— YOUR INSTRUCTIONS —
The result should be an exact copy of every record, with no pictures kept.

— SUPPLIED RECORDS —
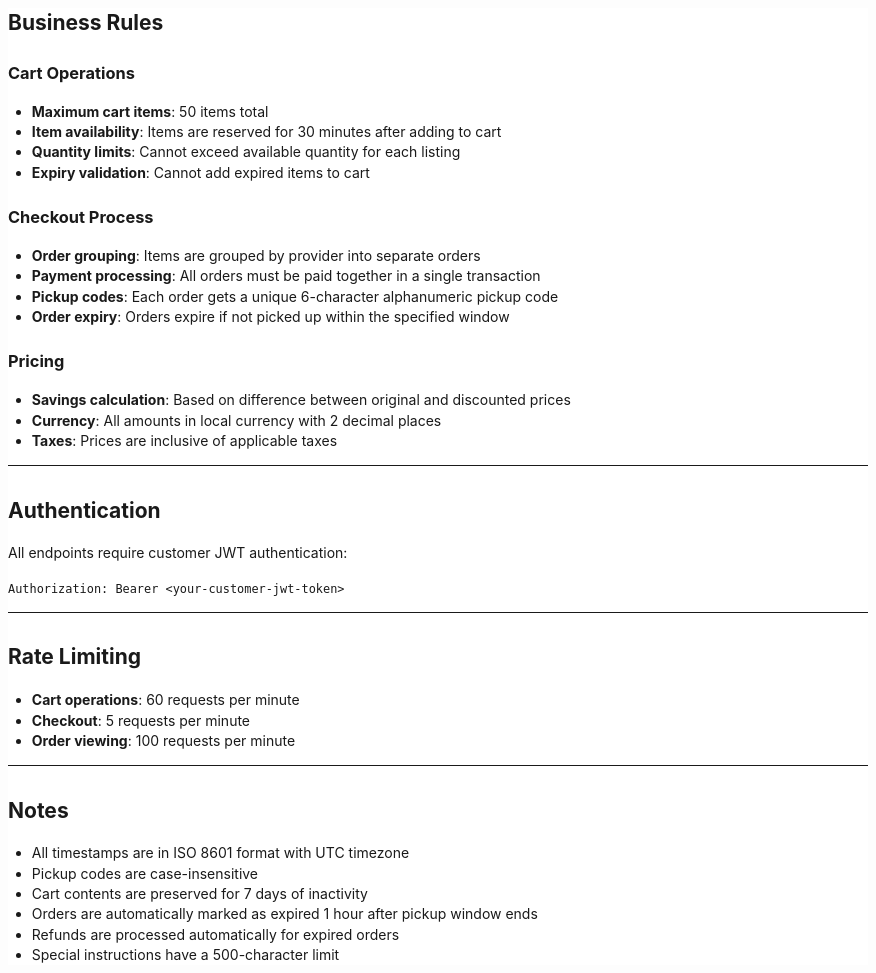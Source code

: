 
## Business Rules

### Cart Operations
- **Maximum cart items**: 50 items total
- **Item availability**: Items are reserved for 30 minutes after adding to cart
- **Quantity limits**: Cannot exceed available quantity for each listing
- **Expiry validation**: Cannot add expired items to cart

### Checkout Process
- **Order grouping**: Items are grouped by provider into separate orders
- **Payment processing**: All orders must be paid together in a single transaction
- **Pickup codes**: Each order gets a unique 6-character alphanumeric pickup code
- **Order expiry**: Orders expire if not picked up within the specified window

### Pricing
- **Savings calculation**: Based on difference between original and discounted prices
- **Currency**: All amounts in local currency with 2 decimal places
- **Taxes**: Prices are inclusive of applicable taxes

---

## Authentication

All endpoints require customer JWT authentication:

```
Authorization: Bearer <your-customer-jwt-token>
```

---

## Rate Limiting

- **Cart operations**: 60 requests per minute
- **Checkout**: 5 requests per minute
- **Order viewing**: 100 requests per minute

---

## Notes

- All timestamps are in ISO 8601 format with UTC timezone
- Pickup codes are case-insensitive
- Cart contents are preserved for 7 days of inactivity
- Orders are automatically marked as expired 1 hour after pickup window ends
- Refunds are processed automatically for expired orders
- Special instructions have a 500-character limit
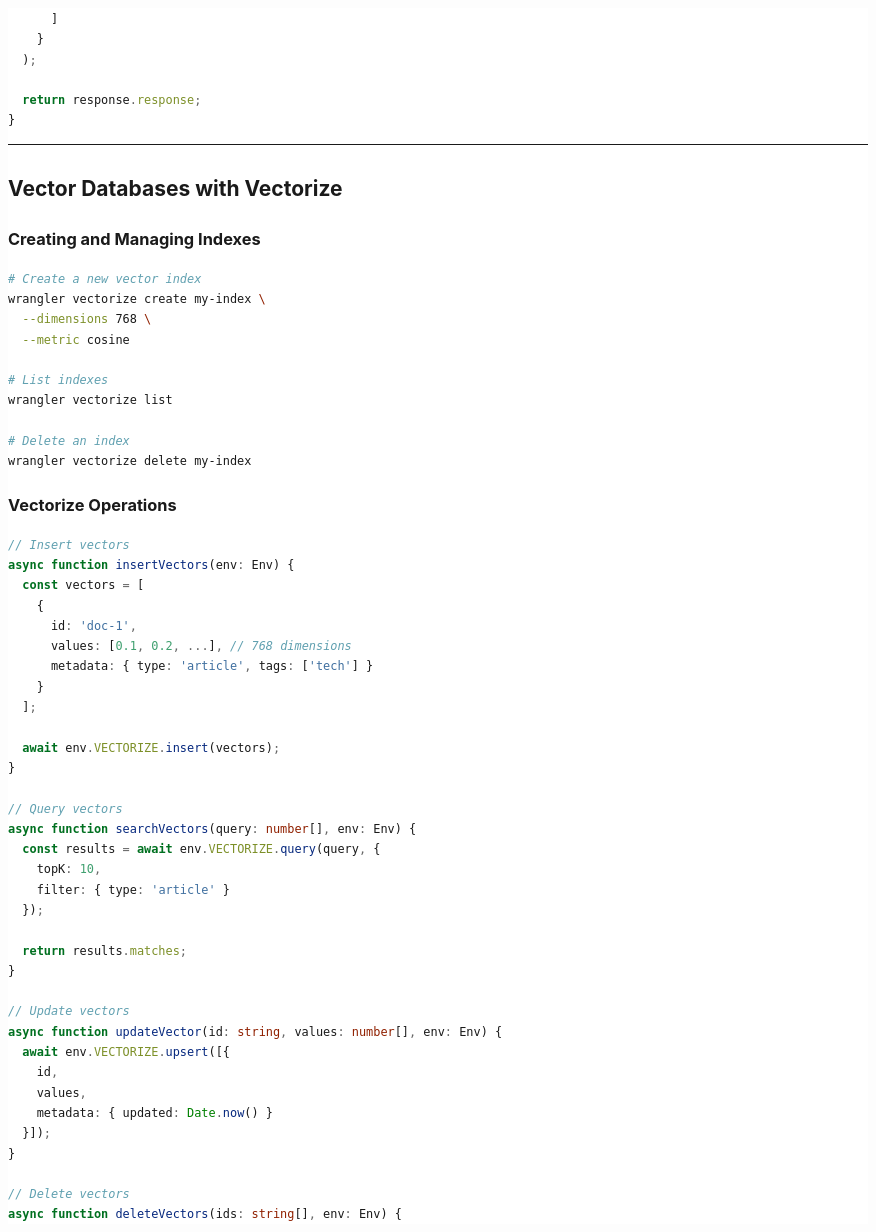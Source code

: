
 ```typescript
      ]
    }
  );
  
  return response.response;
}
```

---

## Vector Databases with Vectorize

### Creating and Managing Indexes

```bash
# Create a new vector index
wrangler vectorize create my-index \
  --dimensions 768 \
  --metric cosine

# List indexes
wrangler vectorize list

# Delete an index
wrangler vectorize delete my-index
```

### Vectorize Operations

```typescript
// Insert vectors
async function insertVectors(env: Env) {
  const vectors = [
    {
      id: 'doc-1',
      values: [0.1, 0.2, ...], // 768 dimensions
      metadata: { type: 'article', tags: ['tech'] }
    }
  ];
  
  await env.VECTORIZE.insert(vectors);
}

// Query vectors
async function searchVectors(query: number[], env: Env) {
  const results = await env.VECTORIZE.query(query, {
    topK: 10,
    filter: { type: 'article' }
  });
  
  return results.matches;
}

// Update vectors
async function updateVector(id: string, values: number[], env: Env) {
  await env.VECTORIZE.upsert([{
    id,
    values,
    metadata: { updated: Date.now() }
  }]);
}

// Delete vectors
async function deleteVectors(ids: string[], env: Env) {
```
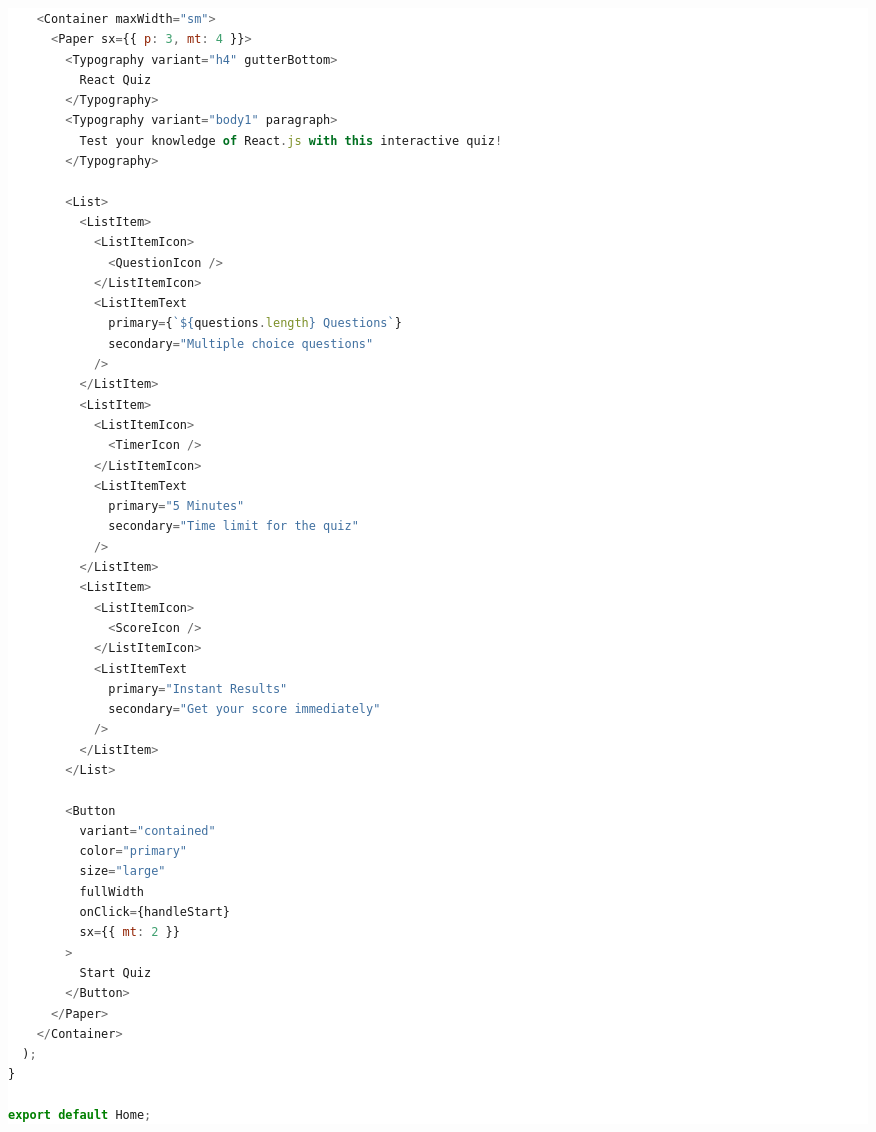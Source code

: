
 ```javascript
    <Container maxWidth="sm">
      <Paper sx={{ p: 3, mt: 4 }}>
        <Typography variant="h4" gutterBottom>
          React Quiz
        </Typography>
        <Typography variant="body1" paragraph>
          Test your knowledge of React.js with this interactive quiz!
        </Typography>

        <List>
          <ListItem>
            <ListItemIcon>
              <QuestionIcon />
            </ListItemIcon>
            <ListItemText
              primary={`${questions.length} Questions`}
              secondary="Multiple choice questions"
            />
          </ListItem>
          <ListItem>
            <ListItemIcon>
              <TimerIcon />
            </ListItemIcon>
            <ListItemText
              primary="5 Minutes"
              secondary="Time limit for the quiz"
            />
          </ListItem>
          <ListItem>
            <ListItemIcon>
              <ScoreIcon />
            </ListItemIcon>
            <ListItemText
              primary="Instant Results"
              secondary="Get your score immediately"
            />
          </ListItem>
        </List>

        <Button
          variant="contained"
          color="primary"
          size="large"
          fullWidth
          onClick={handleStart}
          sx={{ mt: 2 }}
        >
          Start Quiz
        </Button>
      </Paper>
    </Container>
  );
}

export default Home;
```
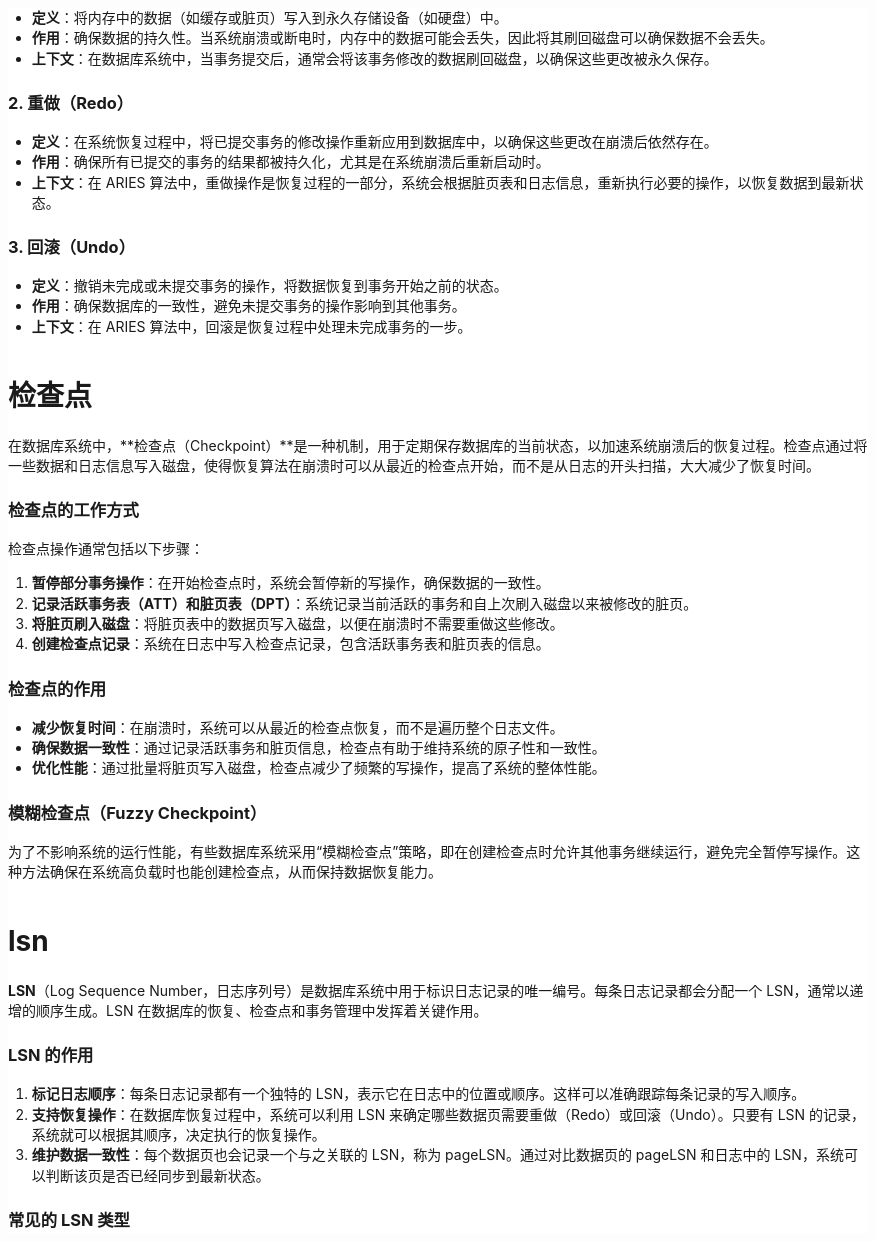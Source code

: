 - **定义**：将内存中的数据（如缓存或脏页）写入到永久存储设备（如硬盘）中。
- **作用**：确保数据的持久性。当系统崩溃或断电时，内存中的数据可能会丢失，因此将其刷回磁盘可以确保数据不会丢失。
- **上下文**：在数据库系统中，当事务提交后，通常会将该事务修改的数据刷回磁盘，以确保这些更改被永久保存。

### 2. **重做（Redo）**

- **定义**：在系统恢复过程中，将已提交事务的修改操作重新应用到数据库中，以确保这些更改在崩溃后依然存在。
- **作用**：确保所有已提交的事务的结果都被持久化，尤其是在系统崩溃后重新启动时。
- **上下文**：在 ARIES 算法中，重做操作是恢复过程的一部分，系统会根据脏页表和日志信息，重新执行必要的操作，以恢复数据到最新状态。

### 3. **回滚（Undo）**

- **定义**：撤销未完成或未提交事务的操作，将数据恢复到事务开始之前的状态。
- **作用**：确保数据库的一致性，避免未提交事务的操作影响到其他事务。
- **上下文**：在 ARIES 算法中，回滚是恢复过程中处理未完成事务的一步。

# 检查点

在数据库系统中，**检查点（Checkpoint）**是一种机制，用于定期保存数据库的当前状态，以加速系统崩溃后的恢复过程。检查点通过将一些数据和日志信息写入磁盘，使得恢复算法在崩溃时可以从最近的检查点开始，而不是从日志的开头扫描，大大减少了恢复时间。

### 检查点的工作方式

检查点操作通常包括以下步骤：

1. **暂停部分事务操作**：在开始检查点时，系统会暂停新的写操作，确保数据的一致性。
2. **记录活跃事务表（ATT）和脏页表（DPT）**：系统记录当前活跃的事务和自上次刷入磁盘以来被修改的脏页。
3. **将脏页刷入磁盘**：将脏页表中的数据页写入磁盘，以便在崩溃时不需要重做这些修改。
4. **创建检查点记录**：系统在日志中写入检查点记录，包含活跃事务表和脏页表的信息。

### 检查点的作用

- **减少恢复时间**：在崩溃时，系统可以从最近的检查点恢复，而不是遍历整个日志文件。
- **确保数据一致性**：通过记录活跃事务和脏页信息，检查点有助于维持系统的原子性和一致性。
- **优化性能**：通过批量将脏页写入磁盘，检查点减少了频繁的写操作，提高了系统的整体性能。

### 模糊检查点（Fuzzy Checkpoint）

为了不影响系统的运行性能，有些数据库系统采用“模糊检查点”策略，即在创建检查点时允许其他事务继续运行，避免完全暂停写操作。这种方法确保在系统高负载时也能创建检查点，从而保持数据恢复能力。

# lsn

**LSN**（Log Sequence Number，日志序列号）是数据库系统中用于标识日志记录的唯一编号。每条日志记录都会分配一个 LSN，通常以递增的顺序生成。LSN 在数据库的恢复、检查点和事务管理中发挥着关键作用。

### LSN 的作用

1. **标记日志顺序**：每条日志记录都有一个独特的 LSN，表示它在日志中的位置或顺序。这样可以准确跟踪每条记录的写入顺序。
2. **支持恢复操作**：在数据库恢复过程中，系统可以利用 LSN 来确定哪些数据页需要重做（Redo）或回滚（Undo）。只要有 LSN 的记录，系统就可以根据其顺序，决定执行的恢复操作。
3. **维护数据一致性**：每个数据页也会记录一个与之关联的 LSN，称为 pageLSN。通过对比数据页的 pageLSN 和日志中的 LSN，系统可以判断该页是否已经同步到最新状态。

### 常见的 LSN 类型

— EXPECTED ANSWER —
Source code

: 
## Business Rules

### Cart Operations
- **Maximum cart items**: 50 items total
- **Item availability**: Items are reserved for 30 minutes after adding to cart
- **Quantity limits**: Cannot exceed available quantity for each listing
- **Expiry validation**: Cannot add expired items to cart

### Checkout Process
- **Order grouping**: Items are grouped by provider into separate orders
- **Payment processing**: All orders must be paid together in a single transaction
- **Pickup codes**: Each order gets a unique 6-character alphanumeric pickup code
- **Order expiry**: Orders expire if not picked up within the specified window

### Pricing
- **Savings calculation**: Based on difference between original and discounted prices
- **Currency**: All amounts in local currency with 2 decimal places
- **Taxes**: Prices are inclusive of applicable taxes

---

## Authentication

All endpoints require customer JWT authentication:

```
Authorization: Bearer <your-customer-jwt-token>
```

---

## Rate Limiting

- **Cart operations**: 60 requests per minute
- **Checkout**: 5 requests per minute
- **Order viewing**: 100 requests per minute

---

## Notes

- All timestamps are in ISO 8601 format with UTC timezone
- Pickup codes are case-insensitive
- Cart contents are preserved for 7 days of inactivity
- Orders are automatically marked as expired 1 hour after pickup window ends
- Refunds are processed automatically for expired orders
- Special instructions have a 500-character limit
Source code

:
 ```typescript
      ]
    }
  );
  
  return response.response;
}
```

---

## Vector Databases with Vectorize

### Creating and Managing Indexes

```bash
# Create a new vector index
wrangler vectorize create my-index \
  --dimensions 768 \
  --metric cosine

# List indexes
wrangler vectorize list

# Delete an index
wrangler vectorize delete my-index
```

### Vectorize Operations

```typescript
// Insert vectors
async function insertVectors(env: Env) {
  const vectors = [
    {
      id: 'doc-1',
      values: [0.1, 0.2, ...], // 768 dimensions
      metadata: { type: 'article', tags: ['tech'] }
    }
  ];
  
  await env.VECTORIZE.insert(vectors);
}

// Query vectors
async function searchVectors(query: number[], env: Env) {
  const results = await env.VECTORIZE.query(query, {
    topK: 10,
    filter: { type: 'article' }
  });
  
  return results.matches;
}

// Update vectors
async function updateVector(id: string, values: number[], env: Env) {
  await env.VECTORIZE.upsert([{
    id,
    values,
    metadata: { updated: Date.now() }
  }]);
}

// Delete vectors
async function deleteVectors(ids: string[], env: Env) {
```
Source code

:
 ```javascript
    <Container maxWidth="sm">
      <Paper sx={{ p: 3, mt: 4 }}>
        <Typography variant="h4" gutterBottom>
          React Quiz
        </Typography>
        <Typography variant="body1" paragraph>
          Test your knowledge of React.js with this interactive quiz!
        </Typography>

        <List>
          <ListItem>
            <ListItemIcon>
              <QuestionIcon />
            </ListItemIcon>
            <ListItemText
              primary={`${questions.length} Questions`}
              secondary="Multiple choice questions"
            />
          </ListItem>
          <ListItem>
            <ListItemIcon>
              <TimerIcon />
            </ListItemIcon>
            <ListItemText
              primary="5 Minutes"
              secondary="Time limit for the quiz"
            />
          </ListItem>
          <ListItem>
            <ListItemIcon>
              <ScoreIcon />
            </ListItemIcon>
            <ListItemText
              primary="Instant Results"
              secondary="Get your score immediately"
            />
          </ListItem>
        </List>

        <Button
          variant="contained"
          color="primary"
          size="large"
          fullWidth
          onClick={handleStart}
          sx={{ mt: 2 }}
        >
          Start Quiz
        </Button>
      </Paper>
    </Container>
  );
}

export default Home;
```
Source code

: - **定义**：将内存中的数据（如缓存或脏页）写入到永久存储设备（如硬盘）中。
- **作用**：确保数据的持久性。当系统崩溃或断电时，内存中的数据可能会丢失，因此将其刷回磁盘可以确保数据不会丢失。
- **上下文**：在数据库系统中，当事务提交后，通常会将该事务修改的数据刷回磁盘，以确保这些更改被永久保存。

### 2. **重做（Redo）**

- **定义**：在系统恢复过程中，将已提交事务的修改操作重新应用到数据库中，以确保这些更改在崩溃后依然存在。
- **作用**：确保所有已提交的事务的结果都被持久化，尤其是在系统崩溃后重新启动时。
- **上下文**：在 ARIES 算法中，重做操作是恢复过程的一部分，系统会根据脏页表和日志信息，重新执行必要的操作，以恢复数据到最新状态。

### 3. **回滚（Undo）**

- **定义**：撤销未完成或未提交事务的操作，将数据恢复到事务开始之前的状态。
- **作用**：确保数据库的一致性，避免未提交事务的操作影响到其他事务。
- **上下文**：在 ARIES 算法中，回滚是恢复过程中处理未完成事务的一步。

# 检查点

在数据库系统中，**检查点（Checkpoint）**是一种机制，用于定期保存数据库的当前状态，以加速系统崩溃后的恢复过程。检查点通过将一些数据和日志信息写入磁盘，使得恢复算法在崩溃时可以从最近的检查点开始，而不是从日志的开头扫描，大大减少了恢复时间。

### 检查点的工作方式

检查点操作通常包括以下步骤：

1. **暂停部分事务操作**：在开始检查点时，系统会暂停新的写操作，确保数据的一致性。
2. **记录活跃事务表（ATT）和脏页表（DPT）**：系统记录当前活跃的事务和自上次刷入磁盘以来被修改的脏页。
3. **将脏页刷入磁盘**：将脏页表中的数据页写入磁盘，以便在崩溃时不需要重做这些修改。
4. **创建检查点记录**：系统在日志中写入检查点记录，包含活跃事务表和脏页表的信息。

### 检查点的作用

- **减少恢复时间**：在崩溃时，系统可以从最近的检查点恢复，而不是遍历整个日志文件。
- **确保数据一致性**：通过记录活跃事务和脏页信息，检查点有助于维持系统的原子性和一致性。
- **优化性能**：通过批量将脏页写入磁盘，检查点减少了频繁的写操作，提高了系统的整体性能。

### 模糊检查点（Fuzzy Checkpoint）

为了不影响系统的运行性能，有些数据库系统采用“模糊检查点”策略，即在创建检查点时允许其他事务继续运行，避免完全暂停写操作。这种方法确保在系统高负载时也能创建检查点，从而保持数据恢复能力。

# lsn

**LSN**（Log Sequence Number，日志序列号）是数据库系统中用于标识日志记录的唯一编号。每条日志记录都会分配一个 LSN，通常以递增的顺序生成。LSN 在数据库的恢复、检查点和事务管理中发挥着关键作用。

### LSN 的作用

1. **标记日志顺序**：每条日志记录都有一个独特的 LSN，表示它在日志中的位置或顺序。这样可以准确跟踪每条记录的写入顺序。
2. **支持恢复操作**：在数据库恢复过程中，系统可以利用 LSN 来确定哪些数据页需要重做（Redo）或回滚（Undo）。只要有 LSN 的记录，系统就可以根据其顺序，决定执行的恢复操作。
3. **维护数据一致性**：每个数据页也会记录一个与之关联的 LSN，称为 pageLSN。通过对比数据页的 pageLSN 和日志中的 LSN，系统可以判断该页是否已经同步到最新状态。

### 常见的 LSN 类型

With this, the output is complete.